Was there “Antiquarianism” in the Islamic World? European and Arabic-Islamic Historiographical Traditions in Conversation

Martin Mulsow (Fellow of the Wissenschaftskolleg 2012-2013/Universität Erfurt), Peter Miller (Bard Graduate Center), Islam Dayeh (Zukunftsphilologie/FU Berlin)

Wissenschaftskolleg zu Berlin

“Antiquarianism” is the term used to describe the study of the European past through its material remains before art history and archaeology emerged as disciplines in the nineteenth century. The encounter with Roman ruins by artists, travellers, and scholars, in the fourteenth and fifteenth centuries sparked a new and intense attention to the past. The “revival of antiquity” that we associate with the notion of “Renaissance” was also the revival of the study of antiquity. The spread of this style and this study to northern Europe, North Africa, Greece, and the Levant in the centuries between 1300 and 1800 led to the development of new notions of evidence, new technologies of historical argumentation, new forms of literary exposition, and new standards of proof. While history from texts remained powerful, for a few centuries its hegemony was challenged.

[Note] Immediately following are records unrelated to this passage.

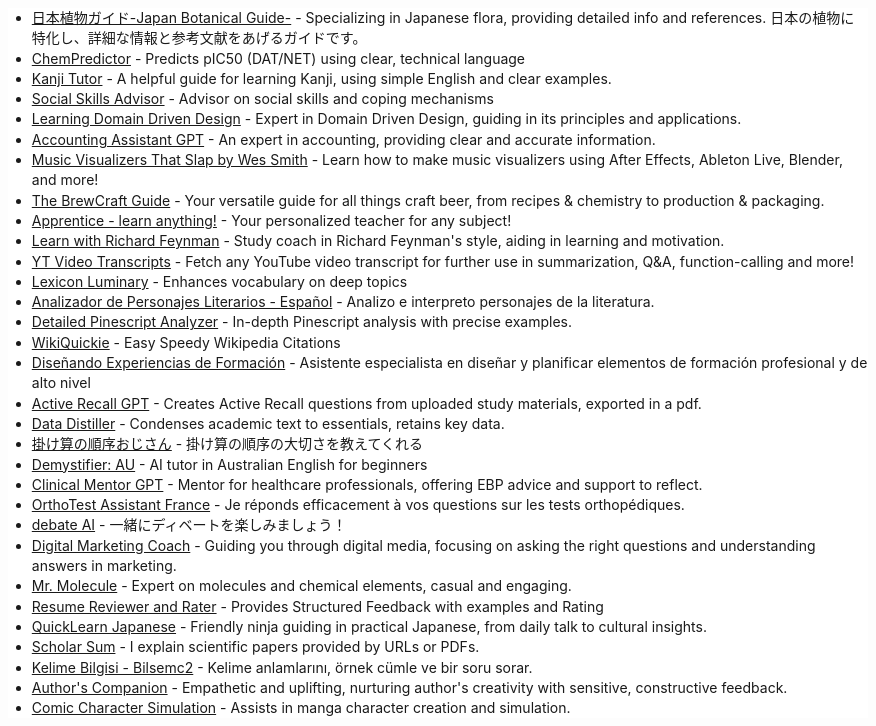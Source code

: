 - [日本植物ガイド-Japan Botanical Guide-](https://gptblox.com/gpts/%e6%97%a5%e6%9c%ac%e6%a4%8d%e7%89%a9%e3%82%ac%e3%82%a4%e3%83%89-japan-botanical-guide.html) - Specializing in Japanese flora, providing detailed info and references. 日本の植物に特化し、詳細な情報と参考文献をあげるガイドです。
- [ChemPredictor](https://gptblox.com/gpts/chempredictor.html) - Predicts pIC50 (DAT/NET) using clear, technical language
- [Kanji Tutor](https://gptblox.com/gpts/kanji-tutor.html) - A helpful guide for learning Kanji, using simple English and clear examples.
- [Social Skills Advisor](https://gptblox.com/gpts/social-skills-advisor.html) - Advisor on social skills and coping mechanisms
- [Learning Domain Driven Design](https://gptblox.com/gpts/learning-domain-driven-design.html) - Expert in Domain Driven Design, guiding in its principles and applications.
- [Accounting Assistant GPT](https://gptblox.com/gpts/accounting-assistant-gpt.html) - An expert in accounting, providing clear and accurate information.
- [Music Visualizers That Slap by Wes Smith](https://gptblox.com/gpts/music-visualizers-that-slap-by-wes-smith.html) - Learn how to make music visualizers using After Effects, Ableton Live, Blender, and more!
- [The BrewCraft Guide](https://gptblox.com/gpts/the-brewcraft-guide.html) - Your versatile guide for all things craft beer, from recipes & chemistry to production & packaging.
- [Apprentice - learn anything!](https://gptblox.com/gpts/apprentice-learn-anything.html) - Your personalized teacher for any subject!
- [Learn with Richard Feynman](https://gptblox.com/gpts/learn-with-richard-feynman.html) - Study coach in Richard Feynman's style, aiding in learning and motivation.
- [YT Video Transcripts](https://gptblox.com/gpts/yt-video-transcripts.html) - Fetch any YouTube video transcript for further use in summarization, Q&A, function-calling and more!
- [Lexicon Luminary](https://gptblox.com/gpts/lexicon-luminary.html) - Enhances vocabulary on deep topics
- [Analizador de Personajes Literarios - Español](https://gptblox.com/gpts/analizador-de-personajes-literarios-espanol.html) - Analizo e interpreto personajes de la literatura.
- [Detailed Pinescript Analyzer](https://gptblox.com/gpts/detailed-pinescript-analyzer.html) - In-depth Pinescript analysis with precise examples.
- [WikiQuickie](https://gptblox.com/gpts/wikiquickie.html) - Easy Speedy Wikipedia Citations
- [Diseñando Experiencias de Formación](https://gptblox.com/gpts/disenando-experiencias-de-formacion.html) - Asistente especialista en diseñar y planificar elementos de formación profesional y de alto nivel
- [Active Recall GPT](https://gptblox.com/gpts/active-recall-gpt.html) - Creates Active Recall questions from uploaded study materials, exported in a pdf.
- [Data Distiller](https://gptblox.com/gpts/data-distiller.html) - Condenses academic text to essentials, retains key data.
- [掛け算の順序おじさん](https://gptblox.com/gpts/%e6%8e%9b%e3%81%91%e7%ae%97%e3%81%ae%e9%a0%86%e5%ba%8f%e3%81%8a%e3%81%98%e3%81%95%e3%82%93.html) - 掛け算の順序の大切さを教えてくれる
- [Demystifier: AU](https://gptblox.com/gpts/demystifier-au.html) - AI tutor in Australian English for beginners
- [Clinical Mentor GPT](https://gptblox.com/gpts/clinical-mentor-gpt.html) - Mentor for healthcare professionals, offering EBP advice and support to reflect.
- [OrthoTest Assistant France](https://gptblox.com/gpts/orthotest-assistant-france.html) - Je réponds efficacement à vos questions sur les tests orthopédiques.
- [debate AI](https://gptblox.com/gpts/debate-ai.html) - 一緒にディベートを楽しみましょう！
- [Digital Marketing Coach](https://gptblox.com/gpts/digital-marketing-coach.html) - Guiding you through digital media, focusing on asking the right questions and understanding answers in marketing.
- [Mr. Molecule](https://gptblox.com/gpts/mr-molecule.html) - Expert on molecules and chemical elements, casual and engaging.
- [Resume Reviewer and Rater](https://gptblox.com/gpts/resume-reviewer-and-rater.html) - Provides Structured Feedback with examples and Rating
- [QuickLearn Japanese](https://gptblox.com/gpts/quicklearn-japanese.html) - Friendly ninja guiding in practical Japanese, from daily talk to cultural insights.
- [Scholar Sum](https://gptblox.com/gpts/scholar-sum.html) - I explain scientific papers provided by URLs or PDFs.
- [Kelime Bilgisi - Bilsemc2](https://gptblox.com/gpts/kelime-bilgisi-bilsemc2.html) - Kelime anlamlarını, örnek cümle ve bir soru sorar.
- [Author's Companion](https://gptblox.com/gpts/authors-companion.html) - Empathetic and uplifting, nurturing author's creativity with sensitive, constructive feedback.
- [Comic Character Simulation](https://gptblox.com/gpts/comic-character-simulation.html) - Assists in manga character creation and simulation.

And even afterwards, it was antiquarianism which bequeathed to academic History many aspects of what still count today as research.
The history of antiquarianism in Europe, first brought to some attention by Arnaldo Momigliano in 1950, has been the subject of a burst of new work in the past decade. This coincides with the importance attached more generally to “materiality” and the study of material culture. But there has also been a completely new effort to explore this phenomenon, in its own terms, in other cultures. Comparative projects were the focus of conferences at the Bard Graduate Center in 2004 and the Getty Research Institute in 2010, and each of these has resulted in a book of essays: Antiquarianism and Intellectual Life in Europe and China 1500-1800 (2012) and World Antiquarianism (2013).
The time has come to examine the Islamic world. The Getty volume was not able to include its discussion. But did the encounter with the material remains of the past spark a similar renovation and sophistication of the sense of the past in the Arab lands, Turkey and Iran? Can this be registered in the study of coins, inscriptions and architectural remains? Is a new attentiveness to the historical meaningfulness of old things, or even things in general, preserved in literary form, whether discovered in administrative documents, in legal records, travel accounts, medical reports or even theological discussions? What do medieval practices of collecting, cataloguing and archiving (of manuscripts, instruments and artifacts) tell us about how the past was perceived? In Europe, the study of old objects went hand in hand with the study of natural objects and with the study of peoples, as if they too were objects—this was the beginning of natural history ethnography.

We do not know the answer to our leading question. We do not expect the European story to be duplicated in the Islamic world. But, equally, we would be surprised if there were not some similar set of historicizing responses to the encounter with traces of older material culture.  Our goal is to assemble a team of scholars who can bring with them sources reflecting in any of the ways outlined here the meaning and nature of antiquarianism in the Islamic World.